Handwashing, Gloves, and Masks: Oh My!
By Naomi Bar-Yam
In 1847, Hungarian obstetrician Ignaz Semmelweis saw that obstetric patients died of childbed fever at a much higher rate than those treated by midwives. Based on observation and research, he suggested to his colleagues that they wash their hands with chlorinated lime solution before examining their new mother patients. His idea was ridiculed and ignored. Patients continued to suffer unnecessary illness and death until Louis Pasteur’s experimental confirmation of germ theory in 1861 was disseminated and accepted in the medical community. Today handwashing is a mainstay of medical protection and of basic hygiene far beyond the medical arena.
When I was a child in the 1960s and 1970s, my dentist and physician conducted exams and dental work with clean hands but no gloves. Since the 1980s, and HIV, that would be unthinkable. Gloves have become part of standard healthcare precautions, and expanded to other areas such as food service.
Four years of COVID-19 pandemic have brought much research, debate, misinformation and confusion about effective prevention and mitigation, largely centered around droplet or airborne transmission, the effectiveness of different kinds of masks and respirators, and what rates of COVID call for which kinds of protection.
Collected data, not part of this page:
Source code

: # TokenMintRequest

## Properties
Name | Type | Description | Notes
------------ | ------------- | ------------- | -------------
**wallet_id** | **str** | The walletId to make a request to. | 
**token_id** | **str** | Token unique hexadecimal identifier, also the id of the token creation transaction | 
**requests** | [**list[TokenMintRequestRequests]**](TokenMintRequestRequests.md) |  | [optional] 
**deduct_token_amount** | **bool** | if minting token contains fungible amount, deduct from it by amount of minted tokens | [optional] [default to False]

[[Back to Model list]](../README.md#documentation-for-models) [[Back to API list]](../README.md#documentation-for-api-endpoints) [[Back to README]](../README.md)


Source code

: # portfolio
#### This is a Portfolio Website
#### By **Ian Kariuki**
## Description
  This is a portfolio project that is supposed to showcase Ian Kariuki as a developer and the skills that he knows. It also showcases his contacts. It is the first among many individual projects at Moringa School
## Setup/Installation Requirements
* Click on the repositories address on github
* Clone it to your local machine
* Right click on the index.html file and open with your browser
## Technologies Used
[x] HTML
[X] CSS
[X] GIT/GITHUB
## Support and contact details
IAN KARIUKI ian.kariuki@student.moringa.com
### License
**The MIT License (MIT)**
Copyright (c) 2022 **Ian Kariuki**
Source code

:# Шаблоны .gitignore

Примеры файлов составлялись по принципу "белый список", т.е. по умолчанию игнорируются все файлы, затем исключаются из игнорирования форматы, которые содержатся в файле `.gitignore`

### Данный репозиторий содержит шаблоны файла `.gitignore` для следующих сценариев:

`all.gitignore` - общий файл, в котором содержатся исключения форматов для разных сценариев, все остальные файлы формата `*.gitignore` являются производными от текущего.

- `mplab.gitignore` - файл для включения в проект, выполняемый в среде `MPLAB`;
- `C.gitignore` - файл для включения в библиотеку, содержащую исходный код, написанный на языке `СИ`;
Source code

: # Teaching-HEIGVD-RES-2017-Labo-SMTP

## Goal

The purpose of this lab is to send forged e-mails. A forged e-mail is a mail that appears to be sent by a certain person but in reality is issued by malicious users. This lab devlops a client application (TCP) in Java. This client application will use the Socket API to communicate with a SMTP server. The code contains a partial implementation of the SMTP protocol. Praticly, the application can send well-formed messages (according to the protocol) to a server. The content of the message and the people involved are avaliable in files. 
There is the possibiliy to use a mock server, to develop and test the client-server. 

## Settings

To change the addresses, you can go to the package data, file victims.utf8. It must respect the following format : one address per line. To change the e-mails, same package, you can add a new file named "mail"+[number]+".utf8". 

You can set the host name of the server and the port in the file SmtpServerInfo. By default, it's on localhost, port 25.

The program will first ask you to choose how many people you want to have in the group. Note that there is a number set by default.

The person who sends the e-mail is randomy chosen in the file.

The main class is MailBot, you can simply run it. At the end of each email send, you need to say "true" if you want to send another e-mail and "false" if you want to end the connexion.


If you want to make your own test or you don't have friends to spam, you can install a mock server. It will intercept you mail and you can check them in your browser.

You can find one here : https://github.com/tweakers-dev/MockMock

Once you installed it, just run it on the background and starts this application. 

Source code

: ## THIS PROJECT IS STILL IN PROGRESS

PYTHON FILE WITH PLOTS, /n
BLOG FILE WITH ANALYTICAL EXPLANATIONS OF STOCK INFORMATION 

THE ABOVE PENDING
The research is unambiguous:
COVID-19 is spread by airborne transmission. Tiny particles float in the air for hours and far further than 6 feet. Anyone who breathes air with COVID-19 can get the disease.
Surgical masks are not designed to protect against airborne particles. Virus particles enter the nose and mouth through the gaps between the mask and the face. Well-fitting N-95 respirator masks create a seal around the nose and mouth preventing pathogens entering or leaving, and are of materials that allow normal breathing as they trap the virus.
As handwashing became an integral part of medical hygiene practices, and as HIV/AIDS rates went down, there was no discussion of tracking rates so that we could dispense with hand washing or gloves where disease transmission was low.
HIV/AIDS is now less common, and there are treatments that help those with the disease live longer, fuller lives; it is still a very serious disease with short and long term effects of the disease and its treatments. Similarly, there are some treatments against COVID-19; but it is still a serious disease. We are also beginning to understand the long term effects of COVID-19 symptoms and organ damage. Prevention is paramount.
It is time for the medical community to make N95 or better respirator masks standard for patients and providers throughout all healthcare settings. Masks must be worn wherever the air might carry airborne viruses.
CDC, Congress, local and state health departments and legislators have a crucial role in disseminating accurate information and mandating universal N95 respirator mask wearing in health care. With persistence, good science and reliable dissemination of information, this will lead to more universal acceptance of respirator masks, just as gloves and handwashing have become common and kept us safe from severe and deadly pathogens and diseases.